Arrow Lake NPU Overclocking
We have a closer look at tuning the performance of the the Arrow Lake NPU (Neural Processing Unit), located on the SoC Tile.
Arrow Lake is Intel’s revolutionary new processor for mainstream desktop, featuring new P-cores and E-cores, disaggregated tile-based 3D Foveros packaging, an integrated NPU for AI acceleration, a next-generation uncore, DLVR power rails, and so much more.
In this blog post series, I have a closer look at Arrow Lake and explore its performance tuning and overclocking opportunities. I will cover the Compute (P-core, E-core, Graphics, NPU), Memory Subsystem (DDR, MC), and Data Fabric (Ring, NGU, D2D).
Table of Contents
Arrow Lake NPU: Introduction
The Neural Processing Unit (NPU) is located on the SoC tile which it shares with a lot of other IP blocks including but not limited to the media engine, the memory controller, and the system agent. The SoC tile is manufactured using the TSMC N6 process.

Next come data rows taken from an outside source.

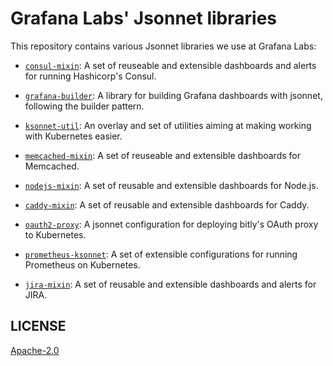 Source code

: # Grafana Labs' Jsonnet libraries

This repository contains various Jsonnet libraries we use at Grafana Labs:

* [`consul-mixin`](consul-mixin/): A set of reuseable and extensible dashboards
  and alerts for running Hashicorp's Consul.

* [`grafana-builder`](grafana-builder/): A library for building Grafana dashboards
  with jsonnet, following the builder pattern.

* [`ksonnet-util`](ksonnet-util/): An overlay and set of utilities aiming at making
  working with Kubernetes easier.

* [`memcached-mixin`](memcached-mixin/): A set of reuseable and extensible dashboards
  for Memcached.

* [`nodejs-mixin`](nodejs-mixin/): A set of reusable and extensible dashboards
  for Node.js.

* [`caddy-mixin`](caddy-mixin/): A set of reusable and extensible dashboards
  for Caddy.

* [`oauth2-proxy`](oauth2-proxy/): A jsonnet configuration for deploying bitly's
  OAuth proxy to Kubernetes.

* [`prometheus-ksonnet`](prometheus-ksonnet/): A set of extensible configurations
  for running Prometheus on Kubernetes.

* [`jira-mixin`](jira-mixin/): A set of reusable and extensible dashboards and alerts for JIRA.

## LICENSE

[Apache-2.0](LICENSE)

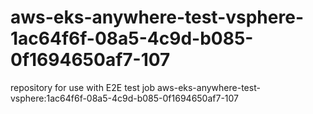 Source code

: # aws-eks-anywhere-test-vsphere-1ac64f6f-08a5-4c9d-b085-0f1694650af7-107
repository for use with E2E test job aws-eks-anywhere-test-vsphere:1ac64f6f-08a5-4c9d-b085-0f1694650af7-107
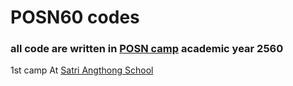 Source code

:# POSN60 codes
### all code are written in [POSN camp](https://www.posn.or.th/en/home-en) academic year 2560
1st camp At [Satri Angthong School](http://www.sa.ac.th/)
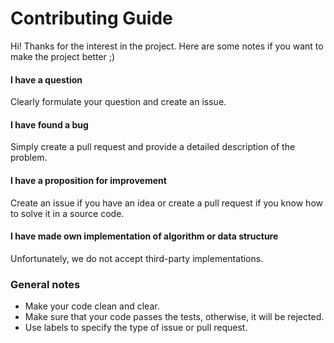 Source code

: # Contributing Guide

Hi! Thanks for the interest in the project. Here are some notes if you want to make the project better ;)

#### I have a question
Clearly formulate your question and create an issue.

#### I have found a bug
Simply create a pull request and provide a detailed description of the problem.

#### I have a proposition for improvement
Create an issue if you have an idea or create a pull request if you know how to solve it in a source code.

#### I have made own implementation of algorithm or data structure
Unfortunately, we do not accept third-party implementations.

### General notes
- Make your code clean and clear.
- Make sure that your code passes the tests, otherwise, it will be rejected.
- Use labels to specify the type of issue or pull request.

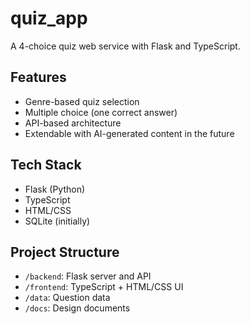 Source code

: # quiz_app
A 4-choice quiz web service with Flask and TypeScript.

## Features

- Genre-based quiz selection
- Multiple choice (one correct answer)
- API-based architecture
- Extendable with AI-generated content in the future

## Tech Stack

- Flask (Python)
- TypeScript
- HTML/CSS
- SQLite (initially)

## Project Structure

- `/backend`: Flask server and API
- `/frontend`: TypeScript + HTML/CSS UI
- `/data`: Question data
- `/docs`: Design documents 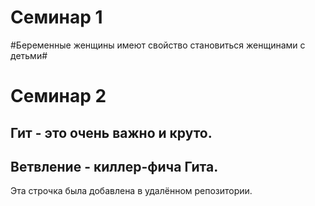 # Семинар 1

#Беременные женщины имеют свойство становиться женщинами с детьми#

# Семинар 2

## Гит - это очень важно и круто.
## Ветвление - киллер-фича Гита.








Эта строчка была добавлена в удалённом репозитории.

The Ai Boost branded integrated neural processor is based on the NPU 3 design which is also featured in Meteor Lake. NPU 3 features 2 Neural Compute Engines (NCE) with each two Shave DSP processor. A single NCE is capable of delivering 4 INT8 TOPS at 1 GHz, however, the NPU can boost up to 1600 MHz on Arrow Lake.
Arrow Lake NPU: Clocking
The clocking of the NPU is similar to other parts on the CPU: a reference clock is multiplied with a ratio to achieve the eventual operating frequency.
Reference Clock
The 100MHz reference clock is derived internally from the SoC PLL. However, it can also be clocked with an external clock generator providing the reference clock for the SoC Tile. This clock affects nearly all the IP blocks of Arrow Lake, except for those in the Compute Tile and the PCIe/DMI links. This PLL can be linked to the CPU PLL when you run in synchronous mode or work independently if you run asynchronous mode.
You can configure the SOC BCLK frequency between 40 and 1000 MHz.
In the ASUS ROG BIOS, you can configure the SOC BCLK Frequency in the Ai Tweaker menu by first setting the Ai Overclock Tuner to anything else than Auto.
NPU Ratio
The reference clock is multiplied by the NPU ratio to achieve the final clock frequency. Unfortunately, we cannot adjust the NPU Ratio on Arrow Lake, however this may change on future platforms. The default NPU frequency is 1600 MHz.
Arrow Lake NPU: Voltage
The voltage regulation for the neural processor is similar to that of other secondary devices on the Arrow Lake processor, such as the memory controller and the network-on-chip.
VccSA MBVR
The external VccSA MBVR powers several parts of the SOC dielet, including the NPU. Unlike Compute IP, the parts of the SOC dielet are not powered using DLVR. So, power delivery is identical to previous architectures. The most relevant parts powered by the VccSA voltage rail are the neural processor, the next-generation uncore, and the memory controller.
The voltage configuration of the VccSA voltage rail is rather complicated. Since multiple IP domains share the voltage rail, the VccSA voltage is set based on the highest requested voltage from the various connected IP blocks.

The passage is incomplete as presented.